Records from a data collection
========================================================================
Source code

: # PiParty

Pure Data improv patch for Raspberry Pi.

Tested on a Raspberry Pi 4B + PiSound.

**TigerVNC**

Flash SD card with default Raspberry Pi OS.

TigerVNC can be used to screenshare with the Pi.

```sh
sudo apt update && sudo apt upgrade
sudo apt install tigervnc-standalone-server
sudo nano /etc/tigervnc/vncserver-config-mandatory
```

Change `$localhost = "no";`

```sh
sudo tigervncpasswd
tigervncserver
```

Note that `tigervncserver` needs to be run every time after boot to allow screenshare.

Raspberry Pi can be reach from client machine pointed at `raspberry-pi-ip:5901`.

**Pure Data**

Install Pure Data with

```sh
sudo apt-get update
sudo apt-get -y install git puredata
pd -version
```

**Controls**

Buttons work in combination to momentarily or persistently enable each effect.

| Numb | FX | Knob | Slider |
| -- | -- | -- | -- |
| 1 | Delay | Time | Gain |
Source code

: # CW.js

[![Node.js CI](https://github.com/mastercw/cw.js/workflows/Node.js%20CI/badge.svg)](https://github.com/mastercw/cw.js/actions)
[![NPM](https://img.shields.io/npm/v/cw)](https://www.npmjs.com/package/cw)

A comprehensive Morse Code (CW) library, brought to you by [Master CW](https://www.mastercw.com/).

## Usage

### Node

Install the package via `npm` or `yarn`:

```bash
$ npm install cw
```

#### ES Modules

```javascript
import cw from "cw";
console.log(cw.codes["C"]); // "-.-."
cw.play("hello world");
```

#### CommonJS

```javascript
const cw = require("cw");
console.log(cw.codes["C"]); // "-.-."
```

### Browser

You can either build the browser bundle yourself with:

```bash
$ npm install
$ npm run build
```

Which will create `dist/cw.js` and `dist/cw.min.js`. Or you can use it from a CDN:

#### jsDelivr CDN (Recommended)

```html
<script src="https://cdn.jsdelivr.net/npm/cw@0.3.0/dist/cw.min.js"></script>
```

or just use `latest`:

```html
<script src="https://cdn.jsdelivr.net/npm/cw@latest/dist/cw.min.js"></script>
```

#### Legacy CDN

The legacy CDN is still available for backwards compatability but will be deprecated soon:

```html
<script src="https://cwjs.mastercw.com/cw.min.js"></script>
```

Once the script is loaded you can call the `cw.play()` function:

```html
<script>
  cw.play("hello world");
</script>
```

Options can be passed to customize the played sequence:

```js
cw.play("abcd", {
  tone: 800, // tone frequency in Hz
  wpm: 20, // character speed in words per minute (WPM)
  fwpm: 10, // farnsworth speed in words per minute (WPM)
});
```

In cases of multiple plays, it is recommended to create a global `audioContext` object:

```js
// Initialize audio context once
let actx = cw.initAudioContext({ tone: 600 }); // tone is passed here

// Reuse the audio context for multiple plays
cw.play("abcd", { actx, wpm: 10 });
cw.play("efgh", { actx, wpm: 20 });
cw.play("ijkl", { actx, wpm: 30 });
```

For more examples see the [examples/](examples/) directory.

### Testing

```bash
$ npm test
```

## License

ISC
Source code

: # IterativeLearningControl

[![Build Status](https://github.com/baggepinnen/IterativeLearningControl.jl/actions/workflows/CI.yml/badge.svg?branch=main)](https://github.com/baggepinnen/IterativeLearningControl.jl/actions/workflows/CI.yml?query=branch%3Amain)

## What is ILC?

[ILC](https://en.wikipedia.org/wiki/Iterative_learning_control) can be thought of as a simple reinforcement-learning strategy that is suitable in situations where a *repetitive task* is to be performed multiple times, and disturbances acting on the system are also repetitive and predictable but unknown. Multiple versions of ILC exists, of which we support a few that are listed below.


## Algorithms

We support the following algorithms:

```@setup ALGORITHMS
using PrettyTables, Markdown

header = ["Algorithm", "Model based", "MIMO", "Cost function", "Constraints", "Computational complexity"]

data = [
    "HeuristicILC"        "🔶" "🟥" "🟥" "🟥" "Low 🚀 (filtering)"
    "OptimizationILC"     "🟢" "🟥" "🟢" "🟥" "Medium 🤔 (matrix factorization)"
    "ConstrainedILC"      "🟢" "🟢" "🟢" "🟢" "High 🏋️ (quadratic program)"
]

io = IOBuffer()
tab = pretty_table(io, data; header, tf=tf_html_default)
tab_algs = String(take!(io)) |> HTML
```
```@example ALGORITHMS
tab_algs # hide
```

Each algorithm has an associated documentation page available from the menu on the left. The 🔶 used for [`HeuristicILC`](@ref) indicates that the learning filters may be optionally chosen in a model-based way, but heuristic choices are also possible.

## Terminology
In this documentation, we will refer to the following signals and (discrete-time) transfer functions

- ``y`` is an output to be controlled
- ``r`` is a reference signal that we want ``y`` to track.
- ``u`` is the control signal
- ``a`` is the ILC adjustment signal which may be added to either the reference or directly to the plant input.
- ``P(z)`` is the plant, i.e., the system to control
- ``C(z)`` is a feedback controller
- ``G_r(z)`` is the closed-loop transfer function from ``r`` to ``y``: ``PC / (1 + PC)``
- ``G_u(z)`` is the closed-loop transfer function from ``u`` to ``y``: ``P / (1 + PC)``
========================================================================
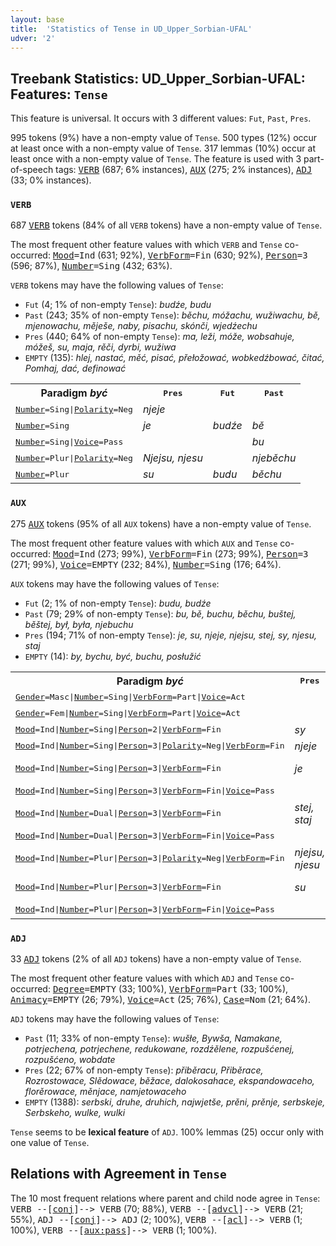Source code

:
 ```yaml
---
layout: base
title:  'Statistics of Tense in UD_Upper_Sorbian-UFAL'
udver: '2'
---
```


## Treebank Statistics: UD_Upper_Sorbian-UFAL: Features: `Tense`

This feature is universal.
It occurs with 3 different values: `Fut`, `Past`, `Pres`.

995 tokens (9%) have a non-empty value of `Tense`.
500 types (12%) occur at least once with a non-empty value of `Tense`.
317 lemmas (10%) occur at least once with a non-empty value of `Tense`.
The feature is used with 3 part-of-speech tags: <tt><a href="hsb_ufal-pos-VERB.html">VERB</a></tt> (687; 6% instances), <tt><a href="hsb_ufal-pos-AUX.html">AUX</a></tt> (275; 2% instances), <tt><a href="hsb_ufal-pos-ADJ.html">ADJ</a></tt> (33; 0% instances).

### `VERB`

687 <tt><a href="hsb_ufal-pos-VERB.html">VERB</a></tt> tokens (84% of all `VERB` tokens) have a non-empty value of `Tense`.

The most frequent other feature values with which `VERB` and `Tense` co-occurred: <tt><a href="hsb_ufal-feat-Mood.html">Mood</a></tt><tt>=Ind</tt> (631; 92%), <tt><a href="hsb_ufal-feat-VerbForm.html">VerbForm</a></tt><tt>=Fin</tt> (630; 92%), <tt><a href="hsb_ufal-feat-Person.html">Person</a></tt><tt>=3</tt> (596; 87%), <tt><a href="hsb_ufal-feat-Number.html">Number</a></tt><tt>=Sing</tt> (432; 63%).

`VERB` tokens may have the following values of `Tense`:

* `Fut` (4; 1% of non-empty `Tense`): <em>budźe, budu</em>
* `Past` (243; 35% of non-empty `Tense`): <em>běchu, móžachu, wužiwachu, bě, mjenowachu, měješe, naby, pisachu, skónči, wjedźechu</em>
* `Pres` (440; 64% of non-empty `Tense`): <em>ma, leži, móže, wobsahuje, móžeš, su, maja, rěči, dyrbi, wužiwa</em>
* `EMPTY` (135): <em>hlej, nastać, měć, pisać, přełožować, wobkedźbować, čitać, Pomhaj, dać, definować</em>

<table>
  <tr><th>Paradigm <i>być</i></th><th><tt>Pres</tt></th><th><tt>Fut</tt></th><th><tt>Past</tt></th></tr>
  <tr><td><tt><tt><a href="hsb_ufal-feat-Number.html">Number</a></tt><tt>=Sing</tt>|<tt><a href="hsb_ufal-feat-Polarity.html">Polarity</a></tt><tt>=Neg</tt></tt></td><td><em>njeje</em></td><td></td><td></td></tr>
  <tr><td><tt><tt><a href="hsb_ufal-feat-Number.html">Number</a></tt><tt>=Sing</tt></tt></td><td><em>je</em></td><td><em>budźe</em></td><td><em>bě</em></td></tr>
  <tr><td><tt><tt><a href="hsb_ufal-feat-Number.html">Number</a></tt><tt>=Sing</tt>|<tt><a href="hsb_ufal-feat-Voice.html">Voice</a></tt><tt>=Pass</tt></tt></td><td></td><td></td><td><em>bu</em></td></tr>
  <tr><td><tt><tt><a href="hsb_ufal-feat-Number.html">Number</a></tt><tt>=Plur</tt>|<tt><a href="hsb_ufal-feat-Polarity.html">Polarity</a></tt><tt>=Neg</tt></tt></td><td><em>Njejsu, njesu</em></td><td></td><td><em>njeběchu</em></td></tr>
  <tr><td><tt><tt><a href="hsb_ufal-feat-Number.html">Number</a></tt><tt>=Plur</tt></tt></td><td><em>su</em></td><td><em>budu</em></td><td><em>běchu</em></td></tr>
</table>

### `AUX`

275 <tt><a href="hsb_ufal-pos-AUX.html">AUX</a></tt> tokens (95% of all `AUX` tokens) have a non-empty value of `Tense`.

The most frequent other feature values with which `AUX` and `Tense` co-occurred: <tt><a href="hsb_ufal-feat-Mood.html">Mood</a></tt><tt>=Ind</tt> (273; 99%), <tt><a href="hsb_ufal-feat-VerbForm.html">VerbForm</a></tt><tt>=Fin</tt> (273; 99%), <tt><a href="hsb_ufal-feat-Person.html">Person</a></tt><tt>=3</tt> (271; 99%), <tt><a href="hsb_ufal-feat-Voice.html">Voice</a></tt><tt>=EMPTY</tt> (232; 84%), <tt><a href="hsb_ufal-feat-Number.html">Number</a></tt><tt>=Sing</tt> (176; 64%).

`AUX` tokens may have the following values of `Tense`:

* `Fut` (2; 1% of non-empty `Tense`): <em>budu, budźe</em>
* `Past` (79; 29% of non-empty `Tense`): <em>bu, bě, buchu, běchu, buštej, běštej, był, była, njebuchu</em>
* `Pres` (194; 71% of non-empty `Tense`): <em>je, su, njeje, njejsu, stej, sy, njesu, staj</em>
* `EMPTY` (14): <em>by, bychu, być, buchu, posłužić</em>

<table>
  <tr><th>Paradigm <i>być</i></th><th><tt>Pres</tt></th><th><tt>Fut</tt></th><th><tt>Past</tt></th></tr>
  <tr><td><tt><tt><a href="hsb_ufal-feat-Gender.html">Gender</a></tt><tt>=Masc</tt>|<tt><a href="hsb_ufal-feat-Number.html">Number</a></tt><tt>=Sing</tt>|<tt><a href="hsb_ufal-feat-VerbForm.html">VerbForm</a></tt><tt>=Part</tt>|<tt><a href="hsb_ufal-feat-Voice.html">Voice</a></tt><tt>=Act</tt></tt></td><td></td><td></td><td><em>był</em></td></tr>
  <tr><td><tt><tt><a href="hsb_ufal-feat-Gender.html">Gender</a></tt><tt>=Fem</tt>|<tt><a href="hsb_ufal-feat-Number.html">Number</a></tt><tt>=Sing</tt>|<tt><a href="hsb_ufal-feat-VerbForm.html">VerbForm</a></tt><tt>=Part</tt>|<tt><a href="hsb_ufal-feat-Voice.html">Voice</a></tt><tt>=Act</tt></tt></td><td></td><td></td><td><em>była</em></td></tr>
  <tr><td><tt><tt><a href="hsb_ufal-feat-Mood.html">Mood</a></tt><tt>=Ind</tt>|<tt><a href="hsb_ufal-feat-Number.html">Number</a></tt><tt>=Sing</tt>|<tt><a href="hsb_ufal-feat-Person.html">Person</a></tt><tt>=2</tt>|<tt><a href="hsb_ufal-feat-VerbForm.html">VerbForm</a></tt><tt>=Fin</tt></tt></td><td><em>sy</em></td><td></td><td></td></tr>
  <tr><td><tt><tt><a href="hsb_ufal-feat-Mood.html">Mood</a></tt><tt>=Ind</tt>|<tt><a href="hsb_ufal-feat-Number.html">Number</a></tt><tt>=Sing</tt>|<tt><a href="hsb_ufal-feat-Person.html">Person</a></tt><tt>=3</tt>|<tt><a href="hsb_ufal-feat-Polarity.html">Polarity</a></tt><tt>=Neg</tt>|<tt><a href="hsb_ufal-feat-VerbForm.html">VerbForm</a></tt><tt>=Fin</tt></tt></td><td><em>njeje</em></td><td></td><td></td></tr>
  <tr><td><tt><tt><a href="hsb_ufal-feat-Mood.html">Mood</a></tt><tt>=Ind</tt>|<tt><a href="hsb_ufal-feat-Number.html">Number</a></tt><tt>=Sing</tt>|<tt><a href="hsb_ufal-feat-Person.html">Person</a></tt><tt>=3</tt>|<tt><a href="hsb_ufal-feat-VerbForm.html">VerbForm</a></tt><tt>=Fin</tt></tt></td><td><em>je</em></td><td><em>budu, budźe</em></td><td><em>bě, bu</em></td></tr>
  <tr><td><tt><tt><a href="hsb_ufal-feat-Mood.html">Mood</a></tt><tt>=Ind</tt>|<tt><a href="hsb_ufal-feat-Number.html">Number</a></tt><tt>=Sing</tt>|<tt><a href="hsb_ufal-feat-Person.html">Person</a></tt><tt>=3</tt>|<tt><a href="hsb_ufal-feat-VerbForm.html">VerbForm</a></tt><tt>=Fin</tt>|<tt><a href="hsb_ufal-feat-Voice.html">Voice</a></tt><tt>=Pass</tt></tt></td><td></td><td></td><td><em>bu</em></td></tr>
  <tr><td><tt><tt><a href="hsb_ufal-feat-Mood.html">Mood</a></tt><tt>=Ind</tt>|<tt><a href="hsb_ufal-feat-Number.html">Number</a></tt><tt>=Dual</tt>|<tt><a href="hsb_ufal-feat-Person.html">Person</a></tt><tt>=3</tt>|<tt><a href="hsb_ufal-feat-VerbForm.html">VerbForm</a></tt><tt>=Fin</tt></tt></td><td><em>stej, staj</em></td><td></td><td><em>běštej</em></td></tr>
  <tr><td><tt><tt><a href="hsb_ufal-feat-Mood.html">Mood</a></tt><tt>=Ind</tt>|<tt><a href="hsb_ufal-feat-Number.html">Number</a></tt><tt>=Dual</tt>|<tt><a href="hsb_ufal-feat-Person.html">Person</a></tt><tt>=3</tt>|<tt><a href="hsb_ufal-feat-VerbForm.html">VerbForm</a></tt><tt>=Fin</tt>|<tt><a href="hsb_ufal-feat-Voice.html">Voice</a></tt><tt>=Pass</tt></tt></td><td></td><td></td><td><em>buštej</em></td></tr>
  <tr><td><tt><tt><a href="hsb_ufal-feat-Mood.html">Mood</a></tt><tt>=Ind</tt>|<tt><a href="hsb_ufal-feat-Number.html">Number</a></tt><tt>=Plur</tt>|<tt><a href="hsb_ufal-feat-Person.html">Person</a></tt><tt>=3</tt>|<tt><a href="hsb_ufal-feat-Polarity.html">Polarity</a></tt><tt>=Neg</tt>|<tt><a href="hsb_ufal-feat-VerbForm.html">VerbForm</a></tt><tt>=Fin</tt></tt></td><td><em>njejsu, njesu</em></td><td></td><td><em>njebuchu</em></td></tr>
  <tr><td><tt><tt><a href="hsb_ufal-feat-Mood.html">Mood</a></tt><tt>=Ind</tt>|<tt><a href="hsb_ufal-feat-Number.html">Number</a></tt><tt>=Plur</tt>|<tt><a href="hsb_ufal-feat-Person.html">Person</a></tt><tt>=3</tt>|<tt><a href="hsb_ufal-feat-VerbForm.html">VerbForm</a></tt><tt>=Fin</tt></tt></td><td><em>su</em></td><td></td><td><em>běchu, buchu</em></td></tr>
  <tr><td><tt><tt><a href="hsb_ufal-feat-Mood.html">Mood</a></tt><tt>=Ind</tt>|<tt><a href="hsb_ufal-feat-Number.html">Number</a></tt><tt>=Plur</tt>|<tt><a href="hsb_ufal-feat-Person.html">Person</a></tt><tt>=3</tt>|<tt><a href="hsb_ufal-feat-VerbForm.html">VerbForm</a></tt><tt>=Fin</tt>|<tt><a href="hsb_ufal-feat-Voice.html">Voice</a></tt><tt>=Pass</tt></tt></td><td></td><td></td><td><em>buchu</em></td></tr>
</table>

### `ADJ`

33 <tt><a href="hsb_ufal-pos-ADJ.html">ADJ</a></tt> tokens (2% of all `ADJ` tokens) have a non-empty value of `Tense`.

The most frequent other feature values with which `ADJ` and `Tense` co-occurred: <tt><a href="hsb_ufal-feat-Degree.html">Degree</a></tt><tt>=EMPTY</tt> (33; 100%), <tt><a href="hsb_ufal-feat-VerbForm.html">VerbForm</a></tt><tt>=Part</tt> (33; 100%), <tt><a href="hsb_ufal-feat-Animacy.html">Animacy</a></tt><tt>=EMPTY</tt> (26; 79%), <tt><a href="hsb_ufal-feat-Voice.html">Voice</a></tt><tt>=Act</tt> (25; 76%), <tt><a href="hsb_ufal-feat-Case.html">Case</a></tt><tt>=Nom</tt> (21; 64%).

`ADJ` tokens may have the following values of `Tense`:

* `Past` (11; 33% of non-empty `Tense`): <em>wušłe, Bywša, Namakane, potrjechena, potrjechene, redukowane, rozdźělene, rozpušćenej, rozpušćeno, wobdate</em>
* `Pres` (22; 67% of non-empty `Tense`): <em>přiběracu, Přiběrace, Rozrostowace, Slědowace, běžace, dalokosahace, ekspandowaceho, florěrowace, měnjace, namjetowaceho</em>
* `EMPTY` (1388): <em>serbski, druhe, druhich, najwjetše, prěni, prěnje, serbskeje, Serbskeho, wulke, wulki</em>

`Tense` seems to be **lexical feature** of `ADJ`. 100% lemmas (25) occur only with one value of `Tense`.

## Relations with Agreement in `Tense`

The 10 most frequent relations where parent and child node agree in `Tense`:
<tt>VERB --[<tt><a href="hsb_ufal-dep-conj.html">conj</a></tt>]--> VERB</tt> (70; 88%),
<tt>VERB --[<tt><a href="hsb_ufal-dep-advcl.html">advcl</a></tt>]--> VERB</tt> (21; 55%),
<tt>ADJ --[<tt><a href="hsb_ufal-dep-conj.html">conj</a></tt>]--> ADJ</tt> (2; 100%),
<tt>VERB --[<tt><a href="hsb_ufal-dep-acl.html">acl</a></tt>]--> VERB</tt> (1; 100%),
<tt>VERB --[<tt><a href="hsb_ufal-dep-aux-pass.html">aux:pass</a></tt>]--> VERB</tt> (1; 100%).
========================================================================
What is needed: Say how many lines of the entries above include the word "conj", giving the number alone.

Task response: 2